The little-known recruit from northern Michigan was able to play just seven minutes against Temple, and didn't produce a single point, assist or rebound in the Golden Flashes' 61-54 first-round loss. He was a key member of Kent State's bench back then, a true freshman guard averaging nearly nine points per game, and coach Gary Waters said afterward that a healthy Huffman could very well have pushed his squad past the Owls.
"That was probably the most frustrating thing that's ever happened to me," said Huffman. "I've prayed for two straight years to get another chance to play in the NCAA Tournament."
Those pleas have been answered.
Huffman, fresh off an MVP performance at the 2001 MAC Tournament last weekend, will lead the Flashes (23-9) into battle against Indiana (21-12) in the first round of the NCAA Tournament Thursday at 7:55 p.m. in San Diego.
"It has really unfolded exactly the way I dreamed it would," said Huffman. "To be healthy, playing in the NCAA Tournament, and able to leave it all on the floor this time. You can't ask for a better opportunity."
Kent State's second NCAA tourney bid is a blessing to several of Huffman's teammates as well.
Junior center Mike Perry, a former Barberton High School star, missed the entire 1998-99 season after breaking a bone in his foot during preseason practice.
"Even though I was able to practice by the end of the year, I didn't really feel like part of the team," said Perry. "I set a goal back then to help this team get back into the NCAA Tournament, and now here we are. It's an unbelievable feeling."

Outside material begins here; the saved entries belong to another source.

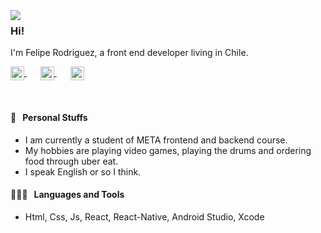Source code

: <img align="left" src="https://i.imgur.com/jSSgkA4.gif" style="margin:0 20px 0 0">

### Hi!

I'm Felipe Rodriguez, a front end developer living in Chile.

<p align="left">
  <a href="https://stackoverflow.com/users/18821339/felipe-rodriguez-henriquez" target="_blank" style='margin-right:10px'>
    <img align="center" src="https://cdn.jsdelivr.net/npm/simple-icons@3.0.1/icons/stackoverflow.svg" alt="stackoverflow" height="22px" width="22px" />
  </a>
  &nbsp;&nbsp;
  <a href="https://www.linkedin.com/in/feliperodhen/" target="_blank" style='margin-right:10px'>
    <img align="center" src="https://cdn.jsdelivr.net/npm/simple-icons@3.0.1/icons/linkedin.svg" alt="linkedin" height="22px" width="22px" />
  </a>
  &nbsp;&nbsp;
  <a href="mailto:felipe.rodriguez.henriquez@gmail.com" target="_blank">
    <img align="center" src="https://cdn.jsdelivr.net/npm/simple-icons@3.0.1/icons/protonmail.svg" alt="email" height="22px" width="22px" />
  </a>
</p>

<br>

#### 🖤 &nbsp;&nbsp;Personal Stuffs

* I am currently a student of META frontend and backend course.
* My hobbies are playing video games, playing the drums and ordering food through uber eat.
* I speak English or so I think.

#### 👨🏻‍💻 &nbsp;&nbsp;Languages and Tools

* Html, Css, Js, React, React-Native, Android Studio, Xcode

Junior guard Demetric Shaw was also forced to sit out the '98-99 campaign after transferring to Kent State from Tulane University.
"I think I'm a little more antsy than some of these other guys, because I had to sit on the bench and watch them play that first year," said Shaw. "It hurt just sitting there, knowing you can't do anything to help the team. I'm looking forward to showing people what I can do."
Eric Thomas did play two years ago against the Owls, but wasn't expected to be available during this season's stretch run. Kent State's junior forward spent nearly three months rehabilitating a foot injury that forced him to miss all but two games in 2000-01, including 20 in a row since last December, before he made a shocking return to action in the MAC Tournament quarterfinal battle with Bowling Green last Thursday.
Thomas wound up playing 44 minutes in three games, and was on the court during crunch time in the Flashes' 67-61 title game victory over Miami.
"I made a promise to my teammates that I was going to come back and help the team in the tournament. That's what kept me going," said Thomas. "My foot isn't bothering me now. Coach was a little worried about my stamina, but that hasn't been a problem either. I'm not thinking about anything right now but helping my team win. Scoring, rebounding, defense, whatever I can do."
Senior forward Kyrem Massey participated in Kent State's first NCAA Tournament clash along with current teammates Thomas, Huffman, junior guard Andrew Mitchell and senior center Rashaun Warren, but was far from satisfied afterward.
"The first time we got caught up in the hoopla, and I don't think we were completely focused on playing basketball," said Massey. "Now that five of us have been through the process, we know what to expect and we know how to lead the younger guys through it.
"This time we're going in thinking about only one thing, winning a basketball game."